The Alien Cathouse, a mere 70 miles from Area 51, would like to make all of your extraterrestrial fantasies come true — if, of course, they only involve sex

It’s early on a school night and I’m sitting at a trim, six-seat bar in the middle of the Nevada desert, drunkenly arguing with a prostitute, a Madam and the world’s best-looking john about extraterrestrial life. Though the rural, neon-lit brothel we’re at is usually bustling with visitors, an earlier tour of the place reveals that tonight, the four of us are the only people here. 

A little past tipsy on a heavy-handed tequila-soda served to me in a resplendent plastic cup, I assert my own Netflix-informed hypothesis about what’s really going on over at Area 51, the top-secret military base which just so happens to be about an hour’s drive away: “There aren’t actually aliens there,” I say, “but there are definitely alien craft.”

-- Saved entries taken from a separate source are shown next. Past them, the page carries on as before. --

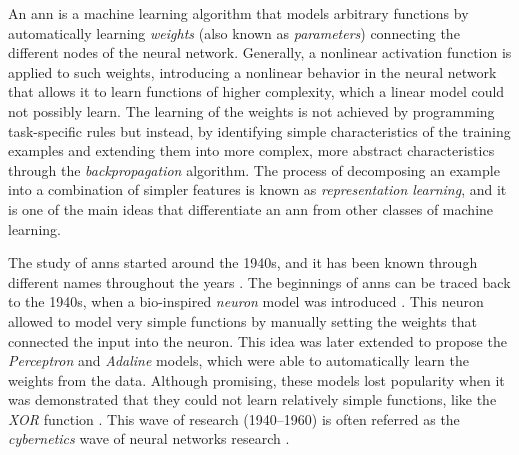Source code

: 

An \gls{ann} is a machine learning algorithm that models
arbitrary functions by automatically learning \emph{weights}
(also known as \emph{parameters}) connecting the different
nodes of the neural network. Generally, a nonlinear
activation function is applied to such weights, introducing
a nonlinear behavior in the neural network that allows it to
learn functions of higher complexity, which a linear model
could not possibly learn. The learning of the weights is not
achieved by programming task-specific rules but instead, by
identifying simple characteristics of the training examples
and extending them into more complex, more abstract
characteristics through the \emph{backpropagation}
algorithm. The process of decomposing an example into a
combination of simpler features is known as
\emph{representation learning}, and it is one of the main
ideas that differentiate an \gls{ann} from other classes of
machine learning.

The study of \glspl{ann} started around the 1940s, and it
has been known through different names throughout the years
\parencite{goodfellow2016deep}. The beginnings of
\glspl{ann} can be traced back to the 1940s, when a
bio-inspired \emph{neuron} model was introduced
\parencite{mcculloch1943logical}. This neuron allowed to
model very simple functions by manually setting the weights
that connected the input into the neuron. This idea was
later extended to propose the \emph{Perceptron}
\parencite{rosenblatt1958perceptron} and \emph{Adaline}
\parencite{widrow1960adaptive} models, which were able to
automatically learn the weights from the data. Although
promising, these models lost popularity when it was
demonstrated that they could not learn relatively simple
functions, like the \emph{XOR} function
\parencite{minsky1972perceptrons}. This wave of research
(1940--1960) is often referred as the \emph{cybernetics}
wave of neural networks research
\parencite{goodfellow2016deep}.

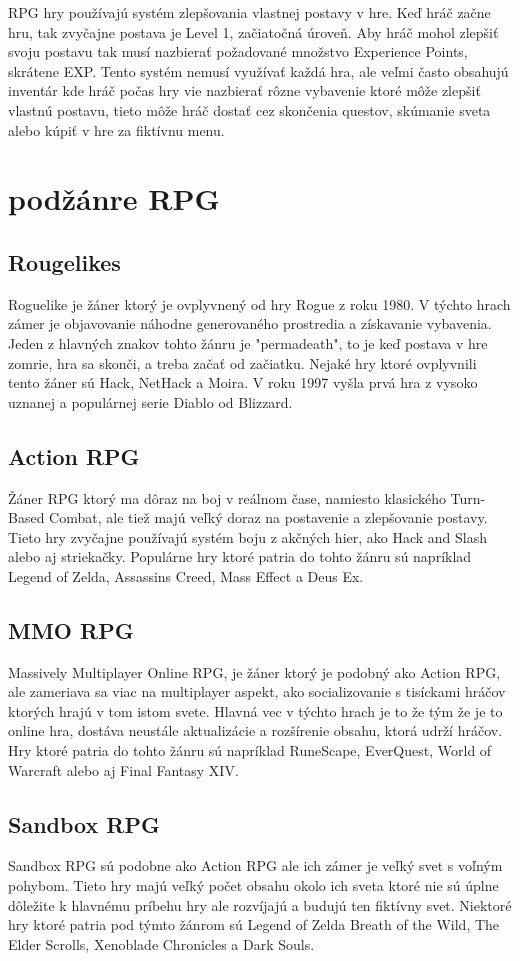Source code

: \documentclass [10pt, twoside, slovak, a4paper] {article}
\begin{document}
RPG hry používajú systém zlepšovania vlastnej postavy v hre. Keď hráč začne hru, tak zvyčajne postava je Level 1, začiatočná úroveň. Aby hráč mohol zlepšiť svoju postavu tak musí nazbierať požadované množstvo Experience Points, skrátene EXP. Tento systém nemusí využívať každá hra, ale veľmi často obsahujú inventár kde hráč počas hry vie nazbierať rôzne vybavenie ktoré môže zlepšiť vlastnú postavu, tieto môže hráč dostať cez skončenia questov, skúmanie sveta alebo kúpiť v hre za fiktívnu menu.


\section {podžánre RPG}
\subsection {Rougelikes}
Roguelike je žáner ktorý je ovplyvnený od hry Rogue z roku 1980. V týchto hrach zámer je objavovanie náhodne generovaného prostredia a získavanie vybavenia. Jeden z hlavných znakov tohto žánru je "permadeath", to je keď postava v hre zomrie, hra sa skonči, a treba začať od začiatku. Nejaké hry ktoré ovplyvnili tento žáner sú Hack, NetHack a Moira. V roku 1997 vyšla prvá hra z vysoko uznanej a populárnej serie Diablo od Blizzard.
\subsection{Action RPG}
Žáner RPG ktorý ma dôraz na boj v reálnom čase, namiesto klasického Turn-Based Combat, ale tiež majú veľký doraz na postavenie a zlepšovanie postavy. Tieto hry zvyčajne používajú systém boju z akčných hier, ako Hack and Slash alebo aj striekačky. Populárne hry ktoré patria do tohto žánru sú napríklad Legend of Zelda, Assassins Creed, Mass Effect a Deus Ex.
\subsection{MMO RPG}
Massively Multiplayer Online RPG, je žáner ktorý je podobný ako Action RPG, ale zameriava sa viac na multiplayer aspekt, ako socializovanie s tisíckami hráčov ktorých hrajú v tom istom svete. Hlavná vec v týchto hrach je to že tým že je to online hra, dostáva neustále aktualizácie a rozšírenie obsahu, ktorá udrží hráčov. Hry ktoré patria do tohto žánru sú napríklad RuneScape, EverQuest, World of Warcraft alebo aj Final Fantasy XIV.
\subsection{Sandbox RPG}
Sandbox RPG sú podobne ako Action RPG ale ich zámer je veľký svet s voľným pohybom. Tieto hry majú veľký počet obsahu okolo ich sveta ktoré nie sú úplne dôležite k hlavnému príbehu hry ale rozvíjajú a budujú ten fiktívny svet. Niektoré hry ktoré patria pod týmto žánrom sú Legend of Zelda Breath of the Wild, The Elder Scrolls, Xenoblade Chronicles a Dark Souls.
\end{document}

Behind us, a life-size cardboard cutout of Captain Kirk stands next to an alien statue whose disgruntled expression is fixated on the disembodied martian head sitting on a coffee table. Just beyond it, there’s a lonely stripper pole and a glass case filled with sex toys illuminated by rainbow-colored LED lighting, both of which are accented by a Hollywood studio’s worth of Star Wars, Star Trek and 2001: A Space Odyssey paraphernalia tacked to the walls lest we forget exactly what kind of brothel we’re at. This, of course, is the Alien Cathouse, the country’s one and only fully legal, alien-themed bordello. 

Originally set up by Bunny Ranch owner and so-called “sex mogul” Dennis Hof, the brothel claims its “cosmic kittens” from planet “Venus 69” will satisfy the “insatiable carnal desires” of our planet’s sexually repressed men and women with a “galaxy’s worth of lust.” Situated roughly 70 miles outside of Area 51 along a rural, yucca-dotted stretch of U.S. 95, the brothel — along with the gas station, restaurant, convenience store and gift shop attached to it — is the only place to piss, gas up and get a decent hand job for nearly a hundred miles. Out back, by the pool and bungalows — available for nightly rental — rumor has it that you can see the lights from Area 51 glowing in the distance. Satisfied customers on Yelp write that they’ve “seen a lot of sick things out there.” 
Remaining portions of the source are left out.